### Exercise brief
Give an exact copy of every entry.

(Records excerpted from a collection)

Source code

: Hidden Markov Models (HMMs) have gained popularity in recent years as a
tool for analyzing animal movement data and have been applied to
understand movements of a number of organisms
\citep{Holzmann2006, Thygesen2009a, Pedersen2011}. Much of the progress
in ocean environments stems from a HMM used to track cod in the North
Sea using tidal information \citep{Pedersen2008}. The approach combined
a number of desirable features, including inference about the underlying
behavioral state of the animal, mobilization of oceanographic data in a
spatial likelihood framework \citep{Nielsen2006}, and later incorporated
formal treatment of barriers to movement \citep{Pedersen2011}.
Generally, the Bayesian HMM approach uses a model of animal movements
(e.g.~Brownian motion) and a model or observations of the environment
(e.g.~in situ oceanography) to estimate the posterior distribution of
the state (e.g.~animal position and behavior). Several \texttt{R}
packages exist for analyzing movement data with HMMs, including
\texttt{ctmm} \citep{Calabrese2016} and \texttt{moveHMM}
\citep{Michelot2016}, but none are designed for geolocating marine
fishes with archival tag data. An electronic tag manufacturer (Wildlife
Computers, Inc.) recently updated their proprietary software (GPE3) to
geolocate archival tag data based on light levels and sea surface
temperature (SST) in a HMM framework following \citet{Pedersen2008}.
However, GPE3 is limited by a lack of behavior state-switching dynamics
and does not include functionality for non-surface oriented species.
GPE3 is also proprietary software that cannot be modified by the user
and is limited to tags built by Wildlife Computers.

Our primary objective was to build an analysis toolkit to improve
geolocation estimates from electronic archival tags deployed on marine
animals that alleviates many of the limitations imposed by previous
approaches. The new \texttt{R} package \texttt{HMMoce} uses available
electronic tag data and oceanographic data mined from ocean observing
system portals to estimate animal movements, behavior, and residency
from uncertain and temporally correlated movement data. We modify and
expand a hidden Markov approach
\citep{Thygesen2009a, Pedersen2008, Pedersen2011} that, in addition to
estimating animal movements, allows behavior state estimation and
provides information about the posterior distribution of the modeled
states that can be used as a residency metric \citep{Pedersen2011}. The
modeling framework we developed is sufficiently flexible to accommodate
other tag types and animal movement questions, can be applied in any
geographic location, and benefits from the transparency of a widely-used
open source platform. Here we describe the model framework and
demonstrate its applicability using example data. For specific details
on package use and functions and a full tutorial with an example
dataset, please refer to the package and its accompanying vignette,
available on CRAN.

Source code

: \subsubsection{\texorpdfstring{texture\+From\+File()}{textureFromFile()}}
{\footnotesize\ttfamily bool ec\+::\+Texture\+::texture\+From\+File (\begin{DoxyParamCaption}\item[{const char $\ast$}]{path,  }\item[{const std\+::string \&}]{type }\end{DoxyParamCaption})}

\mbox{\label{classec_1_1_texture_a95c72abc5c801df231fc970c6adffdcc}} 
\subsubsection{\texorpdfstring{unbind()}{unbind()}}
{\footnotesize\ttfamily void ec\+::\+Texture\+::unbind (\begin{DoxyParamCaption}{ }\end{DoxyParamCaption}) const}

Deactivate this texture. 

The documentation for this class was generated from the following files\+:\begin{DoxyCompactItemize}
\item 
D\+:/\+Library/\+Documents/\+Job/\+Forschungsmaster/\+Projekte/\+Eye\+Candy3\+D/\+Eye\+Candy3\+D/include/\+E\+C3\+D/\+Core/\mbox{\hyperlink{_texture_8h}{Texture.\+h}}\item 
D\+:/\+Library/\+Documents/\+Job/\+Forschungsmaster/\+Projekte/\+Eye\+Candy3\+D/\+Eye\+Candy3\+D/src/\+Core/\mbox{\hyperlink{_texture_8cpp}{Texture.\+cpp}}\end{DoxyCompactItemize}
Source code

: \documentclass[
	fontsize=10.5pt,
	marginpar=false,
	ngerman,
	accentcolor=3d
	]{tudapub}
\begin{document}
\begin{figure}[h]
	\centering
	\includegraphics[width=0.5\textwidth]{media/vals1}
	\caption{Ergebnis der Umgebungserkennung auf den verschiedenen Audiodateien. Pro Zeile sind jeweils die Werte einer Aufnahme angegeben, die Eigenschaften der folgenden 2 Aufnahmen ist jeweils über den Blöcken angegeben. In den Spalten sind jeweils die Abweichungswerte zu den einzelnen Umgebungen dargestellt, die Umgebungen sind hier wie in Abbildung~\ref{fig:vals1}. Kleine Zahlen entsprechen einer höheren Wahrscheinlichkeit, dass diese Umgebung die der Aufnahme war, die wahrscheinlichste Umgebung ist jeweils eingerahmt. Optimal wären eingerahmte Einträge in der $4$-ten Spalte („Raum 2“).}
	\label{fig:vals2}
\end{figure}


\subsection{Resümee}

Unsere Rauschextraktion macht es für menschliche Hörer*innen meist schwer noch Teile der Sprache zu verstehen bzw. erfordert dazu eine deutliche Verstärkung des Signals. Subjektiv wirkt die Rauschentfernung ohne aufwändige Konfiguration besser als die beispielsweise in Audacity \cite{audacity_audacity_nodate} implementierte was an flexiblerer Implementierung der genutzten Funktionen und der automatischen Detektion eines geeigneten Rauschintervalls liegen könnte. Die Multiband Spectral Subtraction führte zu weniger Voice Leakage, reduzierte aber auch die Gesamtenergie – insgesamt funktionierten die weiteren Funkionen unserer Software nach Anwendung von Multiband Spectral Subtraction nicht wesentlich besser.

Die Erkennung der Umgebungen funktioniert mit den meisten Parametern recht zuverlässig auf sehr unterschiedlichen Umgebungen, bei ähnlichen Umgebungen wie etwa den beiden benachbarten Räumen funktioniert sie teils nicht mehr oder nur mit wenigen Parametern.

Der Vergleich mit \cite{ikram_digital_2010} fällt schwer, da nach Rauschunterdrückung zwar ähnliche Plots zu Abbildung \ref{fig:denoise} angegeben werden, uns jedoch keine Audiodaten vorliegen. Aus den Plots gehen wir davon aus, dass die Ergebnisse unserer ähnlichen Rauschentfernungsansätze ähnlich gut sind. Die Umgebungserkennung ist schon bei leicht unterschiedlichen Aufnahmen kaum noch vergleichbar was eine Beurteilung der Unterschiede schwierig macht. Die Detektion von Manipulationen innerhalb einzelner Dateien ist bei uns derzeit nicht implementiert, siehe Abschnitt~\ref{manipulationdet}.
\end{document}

### Task solution
Source code

: Hidden Markov Models (HMMs) have gained popularity in recent years as a
tool for analyzing animal movement data and have been applied to
understand movements of a number of organisms
\citep{Holzmann2006, Thygesen2009a, Pedersen2011}. Much of the progress
in ocean environments stems from a HMM used to track cod in the North
Sea using tidal information \citep{Pedersen2008}. The approach combined
a number of desirable features, including inference about the underlying
behavioral state of the animal, mobilization of oceanographic data in a
spatial likelihood framework \citep{Nielsen2006}, and later incorporated
formal treatment of barriers to movement \citep{Pedersen2011}.
Generally, the Bayesian HMM approach uses a model of animal movements
(e.g.~Brownian motion) and a model or observations of the environment
(e.g.~in situ oceanography) to estimate the posterior distribution of
the state (e.g.~animal position and behavior). Several \texttt{R}
packages exist for analyzing movement data with HMMs, including
\texttt{ctmm} \citep{Calabrese2016} and \texttt{moveHMM}
\citep{Michelot2016}, but none are designed for geolocating marine
fishes with archival tag data. An electronic tag manufacturer (Wildlife
Computers, Inc.) recently updated their proprietary software (GPE3) to
geolocate archival tag data based on light levels and sea surface
temperature (SST) in a HMM framework following \citet{Pedersen2008}.
However, GPE3 is limited by a lack of behavior state-switching dynamics
and does not include functionality for non-surface oriented species.
GPE3 is also proprietary software that cannot be modified by the user
and is limited to tags built by Wildlife Computers.

Our primary objective was to build an analysis toolkit to improve
geolocation estimates from electronic archival tags deployed on marine
animals that alleviates many of the limitations imposed by previous
approaches. The new \texttt{R} package \texttt{HMMoce} uses available
electronic tag data and oceanographic data mined from ocean observing
system portals to estimate animal movements, behavior, and residency
from uncertain and temporally correlated movement data. We modify and
expand a hidden Markov approach
\citep{Thygesen2009a, Pedersen2008, Pedersen2011} that, in addition to
estimating animal movements, allows behavior state estimation and
provides information about the posterior distribution of the modeled
states that can be used as a residency metric \citep{Pedersen2011}. The
modeling framework we developed is sufficiently flexible to accommodate
other tag types and animal movement questions, can be applied in any
geographic location, and benefits from the transparency of a widely-used
open source platform. Here we describe the model framework and
demonstrate its applicability using example data. For specific details
on package use and functions and a full tutorial with an example
dataset, please refer to the package and its accompanying vignette,
available on CRAN.

Source code

: \subsubsection{\texorpdfstring{texture\+From\+File()}{textureFromFile()}}
{\footnotesize\ttfamily bool ec\+::\+Texture\+::texture\+From\+File (\begin{DoxyParamCaption}\item[{const char $\ast$}]{path,  }\item[{const std\+::string \&}]{type }\end{DoxyParamCaption})}

\mbox{\label{classec_1_1_texture_a95c72abc5c801df231fc970c6adffdcc}} 
\subsubsection{\texorpdfstring{unbind()}{unbind()}}
{\footnotesize\ttfamily void ec\+::\+Texture\+::unbind (\begin{DoxyParamCaption}{ }\end{DoxyParamCaption}) const}

Deactivate this texture. 

The documentation for this class was generated from the following files\+:\begin{DoxyCompactItemize}
\item 
D\+:/\+Library/\+Documents/\+Job/\+Forschungsmaster/\+Projekte/\+Eye\+Candy3\+D/\+Eye\+Candy3\+D/include/\+E\+C3\+D/\+Core/\mbox{\hyperlink{_texture_8h}{Texture.\+h}}\item 
D\+:/\+Library/\+Documents/\+Job/\+Forschungsmaster/\+Projekte/\+Eye\+Candy3\+D/\+Eye\+Candy3\+D/src/\+Core/\mbox{\hyperlink{_texture_8cpp}{Texture.\+cpp}}\end{DoxyCompactItemize}
Source code

: \documentclass[
	fontsize=10.5pt,
	marginpar=false,
	ngerman,
	accentcolor=3d
	]{tudapub}
\begin{document}
\begin{figure}[h]
	\centering
	\includegraphics[width=0.5\textwidth]{media/vals1}
	\caption{Ergebnis der Umgebungserkennung auf den verschiedenen Audiodateien. Pro Zeile sind jeweils die Werte einer Aufnahme angegeben, die Eigenschaften der folgenden 2 Aufnahmen ist jeweils über den Blöcken angegeben. In den Spalten sind jeweils die Abweichungswerte zu den einzelnen Umgebungen dargestellt, die Umgebungen sind hier wie in Abbildung~\ref{fig:vals1}. Kleine Zahlen entsprechen einer höheren Wahrscheinlichkeit, dass diese Umgebung die der Aufnahme war, die wahrscheinlichste Umgebung ist jeweils eingerahmt. Optimal wären eingerahmte Einträge in der $4$-ten Spalte („Raum 2“).}
	\label{fig:vals2}
\end{figure}


\subsection{Resümee}

Unsere Rauschextraktion macht es für menschliche Hörer*innen meist schwer noch Teile der Sprache zu verstehen bzw. erfordert dazu eine deutliche Verstärkung des Signals. Subjektiv wirkt die Rauschentfernung ohne aufwändige Konfiguration besser als die beispielsweise in Audacity \cite{audacity_audacity_nodate} implementierte was an flexiblerer Implementierung der genutzten Funktionen und der automatischen Detektion eines geeigneten Rauschintervalls liegen könnte. Die Multiband Spectral Subtraction führte zu weniger Voice Leakage, reduzierte aber auch die Gesamtenergie – insgesamt funktionierten die weiteren Funkionen unserer Software nach Anwendung von Multiband Spectral Subtraction nicht wesentlich besser.

Die Erkennung der Umgebungen funktioniert mit den meisten Parametern recht zuverlässig auf sehr unterschiedlichen Umgebungen, bei ähnlichen Umgebungen wie etwa den beiden benachbarten Räumen funktioniert sie teils nicht mehr oder nur mit wenigen Parametern.

Der Vergleich mit \cite{ikram_digital_2010} fällt schwer, da nach Rauschunterdrückung zwar ähnliche Plots zu Abbildung \ref{fig:denoise} angegeben werden, uns jedoch keine Audiodaten vorliegen. Aus den Plots gehen wir davon aus, dass die Ergebnisse unserer ähnlichen Rauschentfernungsansätze ähnlich gut sind. Die Umgebungserkennung ist schon bei leicht unterschiedlichen Aufnahmen kaum noch vergleichbar was eine Beurteilung der Unterschiede schwierig macht. Die Detektion von Manipulationen innerhalb einzelner Dateien ist bei uns derzeit nicht implementiert, siehe Abschnitt~\ref{manipulationdet}.
\end{document}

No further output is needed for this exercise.